The letter was being handed to the Treasury at a rally on Wednesday.
“Offshore workers have risked life and limb and suffered long stints away from their families to keep this country moving and it’s time the Government repaid their sacrifices with an industrial strategy that puts worker justice at its heart.”
Joe Rollin, senior organiser at Unite the Union, said: “Creating sustainable green jobs must be at the heart of the UK’s renewable energy strategy.
“We can’t allow a situation where North Sea workers face a cliff edge, with no skilled green jobs to go to while the UK becomes more reliant on importing fossil fuels.
“Today unions, workers and climate groups are uniting behind the urgent need for a transition plan for oil and gas workers and public funding to back it up. The Chancellor must now listen.”
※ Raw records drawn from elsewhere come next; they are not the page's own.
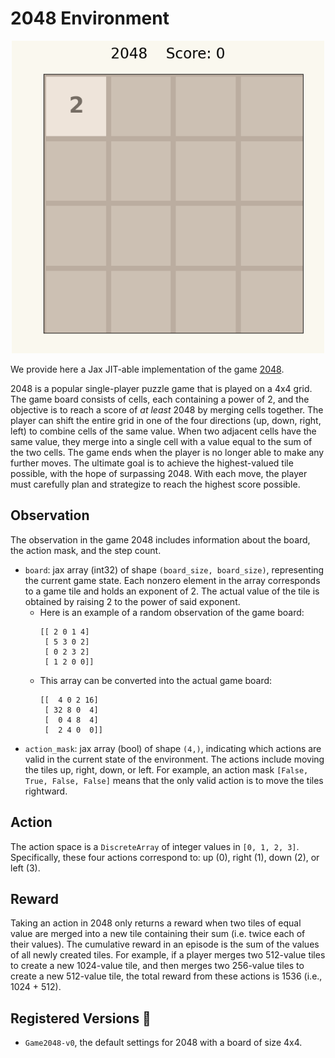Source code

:# 2048 Environment

<p align="center">
    <img src="../env_anim/game_2048.gif" width="500"/>
</p>

We provide here a Jax JIT-able implementation of the game [2048](https://play2048.co/).

2048 is a popular single-player puzzle game that is played on a 4x4 grid. The game board consists of cells, each containing a power of 2, and the objective is to reach a score of _at least_ 2048 by merging cells together. The player can shift the entire grid in one of the four directions (up, down, right, left) to combine cells of the same value. When two adjacent cells have the same value, they merge into a single cell with a value equal to the sum of the two cells. The game ends when the player is no longer able to make any further moves. The ultimate goal is to achieve the highest-valued tile possible, with the hope of surpassing 2048. With each move, the player must carefully plan and strategize to reach the highest score possible.


## Observation
The observation in the game 2048 includes information about the board, the action mask, and the step count.
- `board`: jax array (int32) of shape `(board_size, board_size)`, representing the current game state.
Each nonzero element in the array corresponds to a game tile and holds an exponent of 2.
The actual value of the tile is obtained by raising 2 to the power of said exponent.
    - Here is an example of a random observation of the game board:
        ```
        [[ 2 0 1 4]
         [ 5 3 0 2]
         [ 0 2 3 2]
         [ 1 2 0 0]]
        ```
    - This array can be converted into the actual game board:
        ```
        [[  4 0 2 16]
         [ 32 8 0  4]
         [  0 4 8  4]
         [  2 4 0  0]]
        ```
- `action_mask`: jax array (bool) of shape `(4,)`, indicating which actions are valid in the current state of the environment. The actions include moving the tiles up, right, down, or left.
For example, an action mask `[False, True, False, False]` means that the only valid action is to move the tiles rightward.


## Action
The action space is a `DiscreteArray` of integer values in `[0, 1, 2, 3]`. Specifically, these four actions
correspond to: up (0), right (1), down (2), or left (3).


## Reward
Taking an action in 2048 only returns a reward when two tiles of equal value are merged into a new tile
containing their sum (i.e. twice each of their values). The cumulative reward in an episode is the sum
of the values of all newly created tiles. For example, if a player merges two 512-value tiles to create
a new 1024-value tile, and then merges two 256-value tiles to create a new 512-value tile, the total reward
from these actions is 1536 (i.e., 1024 + 512).


## Registered Versions 📖
- `Game2048-v0`, the default settings for 2048 with a board of size 4x4.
A Government spokesperson said: “The oil and gas industry will play an important role for decades to come and we will work with the sector to ensure a fair, orderly and prosperous transition.
“Much of the transferable expertise from offshore energies such as oil and gas will be crucial for the transition to net zero, and through the Office for Clean Energy Jobs we will work with trade unions, experts and industry to support British workers and provide the skills necessary for the jobs of the future.”